Data under study Block Start

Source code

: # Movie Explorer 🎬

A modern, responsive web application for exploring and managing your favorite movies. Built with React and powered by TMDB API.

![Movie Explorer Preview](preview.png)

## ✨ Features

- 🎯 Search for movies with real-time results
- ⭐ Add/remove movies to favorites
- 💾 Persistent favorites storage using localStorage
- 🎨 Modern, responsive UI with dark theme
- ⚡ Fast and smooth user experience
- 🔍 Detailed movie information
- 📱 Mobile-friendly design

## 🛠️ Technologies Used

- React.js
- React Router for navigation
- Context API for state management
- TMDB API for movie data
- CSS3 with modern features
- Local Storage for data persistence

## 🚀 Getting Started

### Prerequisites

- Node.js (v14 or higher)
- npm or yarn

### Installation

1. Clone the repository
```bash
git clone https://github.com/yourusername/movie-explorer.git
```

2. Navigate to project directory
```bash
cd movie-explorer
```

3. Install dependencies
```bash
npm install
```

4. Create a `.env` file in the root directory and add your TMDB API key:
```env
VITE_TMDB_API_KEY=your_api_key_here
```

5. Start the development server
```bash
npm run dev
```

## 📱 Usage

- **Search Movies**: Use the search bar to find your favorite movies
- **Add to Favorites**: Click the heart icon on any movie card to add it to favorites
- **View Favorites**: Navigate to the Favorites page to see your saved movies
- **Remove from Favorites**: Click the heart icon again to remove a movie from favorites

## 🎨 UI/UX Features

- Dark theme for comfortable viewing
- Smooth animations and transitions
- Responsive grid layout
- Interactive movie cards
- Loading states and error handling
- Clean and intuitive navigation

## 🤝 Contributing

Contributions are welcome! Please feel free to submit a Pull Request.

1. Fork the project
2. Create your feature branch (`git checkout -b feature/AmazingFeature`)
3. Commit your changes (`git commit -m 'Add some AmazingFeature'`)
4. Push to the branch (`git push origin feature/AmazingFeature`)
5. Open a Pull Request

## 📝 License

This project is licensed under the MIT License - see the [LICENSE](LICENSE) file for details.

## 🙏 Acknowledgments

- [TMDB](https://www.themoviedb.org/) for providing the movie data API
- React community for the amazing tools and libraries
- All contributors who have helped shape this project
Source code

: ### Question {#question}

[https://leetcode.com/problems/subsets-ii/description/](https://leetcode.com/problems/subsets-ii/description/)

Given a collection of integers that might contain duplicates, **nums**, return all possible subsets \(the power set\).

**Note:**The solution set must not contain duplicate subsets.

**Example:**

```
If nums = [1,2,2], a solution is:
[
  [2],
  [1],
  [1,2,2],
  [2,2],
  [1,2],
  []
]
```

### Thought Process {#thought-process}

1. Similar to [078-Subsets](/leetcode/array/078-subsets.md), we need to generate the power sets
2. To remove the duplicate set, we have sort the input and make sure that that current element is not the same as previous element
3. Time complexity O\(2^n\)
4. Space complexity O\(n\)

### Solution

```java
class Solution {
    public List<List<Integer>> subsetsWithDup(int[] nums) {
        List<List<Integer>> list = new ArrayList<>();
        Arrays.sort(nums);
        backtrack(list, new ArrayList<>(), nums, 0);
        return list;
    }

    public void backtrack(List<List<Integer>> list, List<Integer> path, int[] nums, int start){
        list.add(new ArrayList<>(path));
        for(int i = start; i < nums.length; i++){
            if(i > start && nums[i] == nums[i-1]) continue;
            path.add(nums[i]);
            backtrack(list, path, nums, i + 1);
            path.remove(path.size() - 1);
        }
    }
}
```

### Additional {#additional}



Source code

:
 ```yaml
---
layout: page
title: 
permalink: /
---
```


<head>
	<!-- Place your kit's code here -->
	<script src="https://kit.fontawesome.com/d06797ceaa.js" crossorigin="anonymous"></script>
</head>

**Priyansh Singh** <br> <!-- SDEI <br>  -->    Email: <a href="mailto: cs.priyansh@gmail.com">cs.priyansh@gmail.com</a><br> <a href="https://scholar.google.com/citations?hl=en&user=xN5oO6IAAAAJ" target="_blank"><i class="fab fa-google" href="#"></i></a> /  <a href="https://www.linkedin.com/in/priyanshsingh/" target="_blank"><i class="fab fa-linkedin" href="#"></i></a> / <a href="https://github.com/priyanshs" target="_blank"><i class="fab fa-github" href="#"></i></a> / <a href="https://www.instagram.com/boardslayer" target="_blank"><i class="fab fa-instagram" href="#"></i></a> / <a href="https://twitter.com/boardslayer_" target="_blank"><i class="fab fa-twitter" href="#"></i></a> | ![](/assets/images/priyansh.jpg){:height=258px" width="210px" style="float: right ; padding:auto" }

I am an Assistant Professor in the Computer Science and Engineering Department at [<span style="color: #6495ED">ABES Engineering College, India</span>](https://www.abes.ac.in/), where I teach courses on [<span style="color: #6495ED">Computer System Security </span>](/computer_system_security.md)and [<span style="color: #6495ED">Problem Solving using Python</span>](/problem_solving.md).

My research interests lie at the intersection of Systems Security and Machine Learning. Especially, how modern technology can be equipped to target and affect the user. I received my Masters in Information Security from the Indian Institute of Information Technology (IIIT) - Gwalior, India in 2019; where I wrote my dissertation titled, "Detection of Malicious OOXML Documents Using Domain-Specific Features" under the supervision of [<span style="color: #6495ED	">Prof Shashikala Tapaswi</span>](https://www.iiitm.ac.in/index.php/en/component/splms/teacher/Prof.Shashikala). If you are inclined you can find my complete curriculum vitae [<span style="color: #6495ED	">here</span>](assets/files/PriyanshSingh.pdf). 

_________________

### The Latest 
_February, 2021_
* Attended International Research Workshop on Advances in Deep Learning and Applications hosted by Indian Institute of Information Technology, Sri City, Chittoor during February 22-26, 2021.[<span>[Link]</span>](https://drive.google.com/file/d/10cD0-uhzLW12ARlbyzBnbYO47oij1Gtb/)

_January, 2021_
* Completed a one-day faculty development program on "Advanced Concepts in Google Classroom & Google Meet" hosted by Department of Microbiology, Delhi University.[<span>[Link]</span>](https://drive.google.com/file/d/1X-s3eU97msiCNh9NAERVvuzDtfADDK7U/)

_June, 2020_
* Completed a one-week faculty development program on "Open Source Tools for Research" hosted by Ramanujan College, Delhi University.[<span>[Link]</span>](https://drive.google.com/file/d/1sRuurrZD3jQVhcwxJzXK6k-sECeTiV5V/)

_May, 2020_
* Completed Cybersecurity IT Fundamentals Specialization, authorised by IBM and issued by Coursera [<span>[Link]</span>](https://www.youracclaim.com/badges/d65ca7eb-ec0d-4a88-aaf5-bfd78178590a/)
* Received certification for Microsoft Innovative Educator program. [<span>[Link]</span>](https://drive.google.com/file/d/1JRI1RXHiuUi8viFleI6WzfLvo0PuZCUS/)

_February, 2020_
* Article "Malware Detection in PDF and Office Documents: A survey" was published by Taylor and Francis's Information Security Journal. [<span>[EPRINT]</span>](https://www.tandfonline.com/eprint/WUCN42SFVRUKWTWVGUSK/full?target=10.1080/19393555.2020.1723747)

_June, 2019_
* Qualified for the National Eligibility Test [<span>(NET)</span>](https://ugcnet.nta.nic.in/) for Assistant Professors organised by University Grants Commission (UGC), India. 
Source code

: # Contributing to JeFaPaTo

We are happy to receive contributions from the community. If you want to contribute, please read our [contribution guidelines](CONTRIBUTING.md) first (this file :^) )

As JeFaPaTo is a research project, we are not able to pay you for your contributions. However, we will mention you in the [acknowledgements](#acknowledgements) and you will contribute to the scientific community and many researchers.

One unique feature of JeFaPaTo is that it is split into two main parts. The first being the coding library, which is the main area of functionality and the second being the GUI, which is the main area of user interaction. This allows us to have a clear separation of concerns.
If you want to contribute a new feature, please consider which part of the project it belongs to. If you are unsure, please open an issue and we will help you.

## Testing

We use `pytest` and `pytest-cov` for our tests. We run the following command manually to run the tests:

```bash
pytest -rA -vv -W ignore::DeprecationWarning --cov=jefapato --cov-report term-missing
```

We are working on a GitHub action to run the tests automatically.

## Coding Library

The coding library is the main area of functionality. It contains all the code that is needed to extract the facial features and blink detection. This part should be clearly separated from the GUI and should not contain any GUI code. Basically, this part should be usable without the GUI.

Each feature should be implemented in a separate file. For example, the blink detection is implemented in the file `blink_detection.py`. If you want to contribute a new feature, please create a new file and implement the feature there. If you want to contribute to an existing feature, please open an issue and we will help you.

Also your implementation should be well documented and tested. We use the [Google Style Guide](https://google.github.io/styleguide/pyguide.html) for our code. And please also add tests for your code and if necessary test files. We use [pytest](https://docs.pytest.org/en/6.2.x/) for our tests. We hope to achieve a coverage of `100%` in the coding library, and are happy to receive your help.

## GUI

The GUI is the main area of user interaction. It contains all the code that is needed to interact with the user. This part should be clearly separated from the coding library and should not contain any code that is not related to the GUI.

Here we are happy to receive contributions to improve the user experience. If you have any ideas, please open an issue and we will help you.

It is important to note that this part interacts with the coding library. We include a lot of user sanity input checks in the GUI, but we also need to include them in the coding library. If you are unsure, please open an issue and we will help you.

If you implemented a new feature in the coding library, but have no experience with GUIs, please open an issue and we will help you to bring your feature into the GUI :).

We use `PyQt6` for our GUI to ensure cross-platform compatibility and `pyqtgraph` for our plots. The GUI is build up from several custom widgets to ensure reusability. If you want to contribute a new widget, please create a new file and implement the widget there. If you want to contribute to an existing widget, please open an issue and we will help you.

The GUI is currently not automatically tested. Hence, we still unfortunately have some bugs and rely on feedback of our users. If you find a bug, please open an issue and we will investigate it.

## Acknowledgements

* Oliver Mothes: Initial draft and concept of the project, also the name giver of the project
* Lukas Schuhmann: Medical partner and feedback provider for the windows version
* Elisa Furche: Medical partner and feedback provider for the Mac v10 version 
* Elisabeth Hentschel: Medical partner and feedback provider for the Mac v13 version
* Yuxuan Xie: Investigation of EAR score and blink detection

Data under study Block End

▸ **Exercise directions**
From the records above, quote only the lines running from the line with "- Node.js (v14 or higher)" to the line with "- Loading states and error handling", both lines included.

▸ **Answer for the task**
- Node.js (v14 or higher)
- npm or yarn

### Installation

1. Clone the repository
```bash
git clone https://github.com/yourusername/movie-explorer.git
```

2. Navigate to project directory
```bash
cd movie-explorer
```

3. Install dependencies
```bash
npm install
```

4. Create a `.env` file in the root directory and add your TMDB API key:
```env
VITE_TMDB_API_KEY=your_api_key_here
```

5. Start the development server
```bash
npm run dev
```

## 📱 Usage

- **Search Movies**: Use the search bar to find your favorite movies
- **Add to Favorites**: Click the heart icon on any movie card to add it to favorites
- **View Favorites**: Navigate to the Favorites page to see your saved movies
- **Remove from Favorites**: Click the heart icon again to remove a movie from favorites

## 🎨 UI/UX Features

- Dark theme for comfortable viewing
- Smooth animations and transitions
- Responsive grid layout
- Interactive movie cards
- Loading states and error handling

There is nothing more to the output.